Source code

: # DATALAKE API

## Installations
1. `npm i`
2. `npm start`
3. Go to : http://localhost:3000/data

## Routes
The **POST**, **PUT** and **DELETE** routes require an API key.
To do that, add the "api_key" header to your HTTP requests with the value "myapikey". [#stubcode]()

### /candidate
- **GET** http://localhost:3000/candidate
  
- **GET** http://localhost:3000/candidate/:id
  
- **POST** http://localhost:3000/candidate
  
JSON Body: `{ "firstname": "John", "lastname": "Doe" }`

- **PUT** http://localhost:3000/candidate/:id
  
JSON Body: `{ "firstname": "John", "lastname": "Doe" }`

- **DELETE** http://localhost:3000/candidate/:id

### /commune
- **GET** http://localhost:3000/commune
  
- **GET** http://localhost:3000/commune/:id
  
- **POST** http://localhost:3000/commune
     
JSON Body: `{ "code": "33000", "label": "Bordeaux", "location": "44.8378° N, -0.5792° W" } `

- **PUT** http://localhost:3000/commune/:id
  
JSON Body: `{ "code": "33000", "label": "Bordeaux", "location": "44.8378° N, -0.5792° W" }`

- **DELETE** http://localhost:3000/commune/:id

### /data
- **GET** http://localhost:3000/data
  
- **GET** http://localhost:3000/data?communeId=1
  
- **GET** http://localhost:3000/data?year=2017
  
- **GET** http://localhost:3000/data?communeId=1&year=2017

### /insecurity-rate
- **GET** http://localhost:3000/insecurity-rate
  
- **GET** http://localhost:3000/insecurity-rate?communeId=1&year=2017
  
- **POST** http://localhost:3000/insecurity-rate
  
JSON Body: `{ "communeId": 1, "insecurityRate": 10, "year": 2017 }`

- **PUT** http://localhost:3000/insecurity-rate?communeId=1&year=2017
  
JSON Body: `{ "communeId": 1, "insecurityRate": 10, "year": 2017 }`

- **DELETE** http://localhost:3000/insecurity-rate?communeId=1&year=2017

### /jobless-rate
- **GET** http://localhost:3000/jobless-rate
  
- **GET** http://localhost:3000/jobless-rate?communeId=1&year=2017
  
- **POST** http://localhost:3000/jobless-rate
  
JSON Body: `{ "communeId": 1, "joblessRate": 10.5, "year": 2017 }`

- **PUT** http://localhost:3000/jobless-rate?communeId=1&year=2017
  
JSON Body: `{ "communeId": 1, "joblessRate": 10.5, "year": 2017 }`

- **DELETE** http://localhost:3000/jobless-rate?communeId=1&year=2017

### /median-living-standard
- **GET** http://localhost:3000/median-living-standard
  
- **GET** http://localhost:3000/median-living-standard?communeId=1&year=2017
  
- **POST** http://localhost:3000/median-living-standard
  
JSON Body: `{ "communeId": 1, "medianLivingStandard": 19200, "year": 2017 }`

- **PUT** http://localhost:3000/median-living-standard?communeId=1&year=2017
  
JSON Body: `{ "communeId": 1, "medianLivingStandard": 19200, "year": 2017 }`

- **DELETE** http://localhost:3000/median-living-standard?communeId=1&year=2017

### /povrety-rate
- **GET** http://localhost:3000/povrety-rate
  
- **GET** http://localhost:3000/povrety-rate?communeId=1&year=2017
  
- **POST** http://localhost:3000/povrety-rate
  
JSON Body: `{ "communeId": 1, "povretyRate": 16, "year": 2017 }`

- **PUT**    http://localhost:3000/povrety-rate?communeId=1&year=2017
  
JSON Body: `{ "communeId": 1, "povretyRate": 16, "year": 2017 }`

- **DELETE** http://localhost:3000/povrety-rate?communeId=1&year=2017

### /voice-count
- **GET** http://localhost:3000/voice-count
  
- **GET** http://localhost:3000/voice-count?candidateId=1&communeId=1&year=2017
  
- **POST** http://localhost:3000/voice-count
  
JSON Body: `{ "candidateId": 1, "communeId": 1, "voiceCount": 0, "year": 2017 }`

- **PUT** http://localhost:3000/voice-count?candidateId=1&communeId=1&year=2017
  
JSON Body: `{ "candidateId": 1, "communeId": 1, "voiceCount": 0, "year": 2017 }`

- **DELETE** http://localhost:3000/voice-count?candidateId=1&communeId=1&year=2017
____
→ **Your task**:
The stretch of entries above that starts with the line containing "- **POST** http://localhost:3000/candidate" and goes on through the line containing "- **POST** http://localhost:3000/commune" is to be transcribed exactly, and no other line is to be transcribed.

→ **Response box**:
- **POST** http://localhost:3000/candidate
  
JSON Body: `{ "firstname": "John", "lastname": "Doe" }`

- **PUT** http://localhost:3000/candidate/:id
  
JSON Body: `{ "firstname": "John", "lastname": "Doe" }`

- **DELETE** http://localhost:3000/candidate/:id

### /commune
- **GET** http://localhost:3000/commune
  
- **GET** http://localhost:3000/commune/:id
  
- **POST** http://localhost:3000/commune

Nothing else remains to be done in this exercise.